▶ _Stored data entries_:
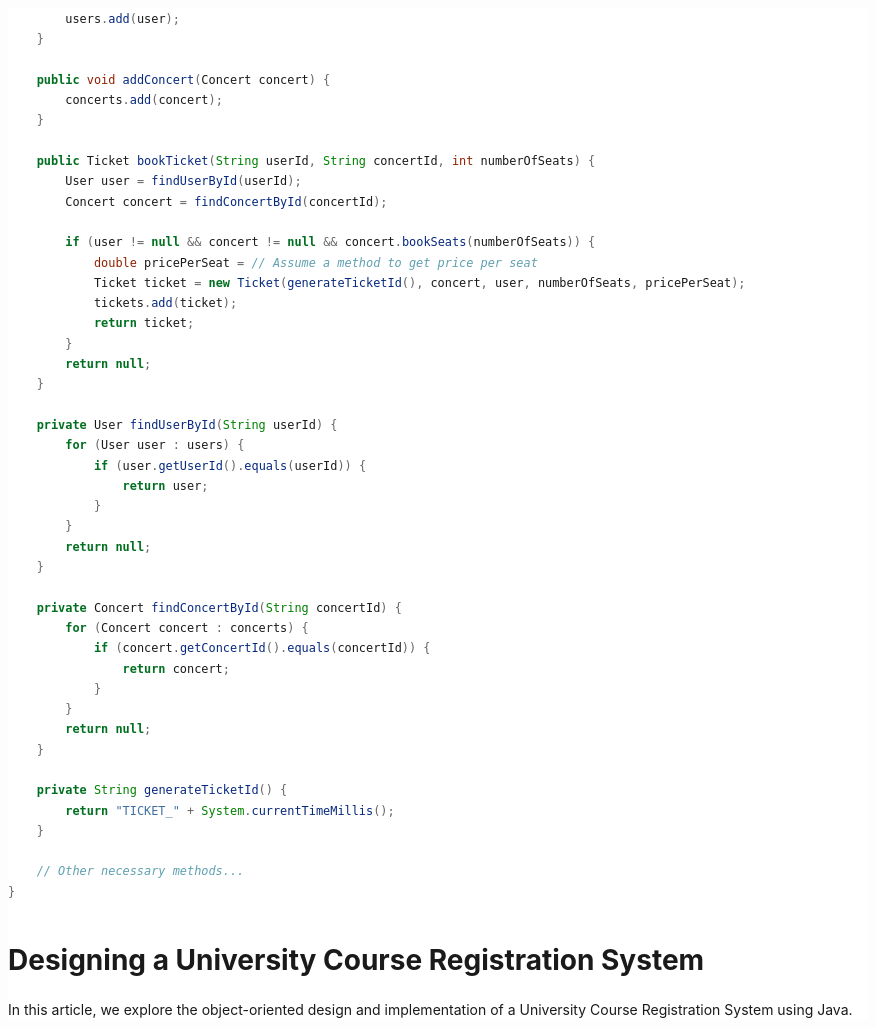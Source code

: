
 ```java
        users.add(user);
    }

    public void addConcert(Concert concert) {
        concerts.add(concert);
    }

    public Ticket bookTicket(String userId, String concertId, int numberOfSeats) {
        User user = findUserById(userId);
        Concert concert = findConcertById(concertId);

        if (user != null && concert != null && concert.bookSeats(numberOfSeats)) {
            double pricePerSeat = // Assume a method to get price per seat
            Ticket ticket = new Ticket(generateTicketId(), concert, user, numberOfSeats, pricePerSeat);
            tickets.add(ticket);
            return ticket;
        }
        return null;
    }

    private User findUserById(String userId) {
        for (User user : users) {
            if (user.getUserId().equals(userId)) {
                return user;
            }
        }
        return null;
    }

    private Concert findConcertById(String concertId) {
        for (Concert concert : concerts) {
            if (concert.getConcertId().equals(concertId)) {
                return concert;
            }
        }
        return null;
    }

    private String generateTicketId() {
        return "TICKET_" + System.currentTimeMillis();
    }

    // Other necessary methods...
}
```

# Designing a University Course Registration System

In this article, we explore the object-oriented design and implementation of a University Course Registration System using Java.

▶ _Exercise details_:
Repeat the data in full and exactly. Omit pictures.

▶ _Answer area_:
Source code

:
 ```java
        users.add(user);
    }

    public void addConcert(Concert concert) {
        concerts.add(concert);
    }

    public Ticket bookTicket(String userId, String concertId, int numberOfSeats) {
        User user = findUserById(userId);
        Concert concert = findConcertById(concertId);

        if (user != null && concert != null && concert.bookSeats(numberOfSeats)) {
            double pricePerSeat = // Assume a method to get price per seat
            Ticket ticket = new Ticket(generateTicketId(), concert, user, numberOfSeats, pricePerSeat);
            tickets.add(ticket);
            return ticket;
        }
        return null;
    }

    private User findUserById(String userId) {
        for (User user : users) {
            if (user.getUserId().equals(userId)) {
                return user;
            }
        }
        return null;
    }

    private Concert findConcertById(String concertId) {
        for (Concert concert : concerts) {
            if (concert.getConcertId().equals(concertId)) {
                return concert;
            }
        }
        return null;
    }

    private String generateTicketId() {
        return "TICKET_" + System.currentTimeMillis();
    }

    // Other necessary methods...
}
```

# Designing a University Course Registration System

In this article, we explore the object-oriented design and implementation of a University Course Registration System using Java.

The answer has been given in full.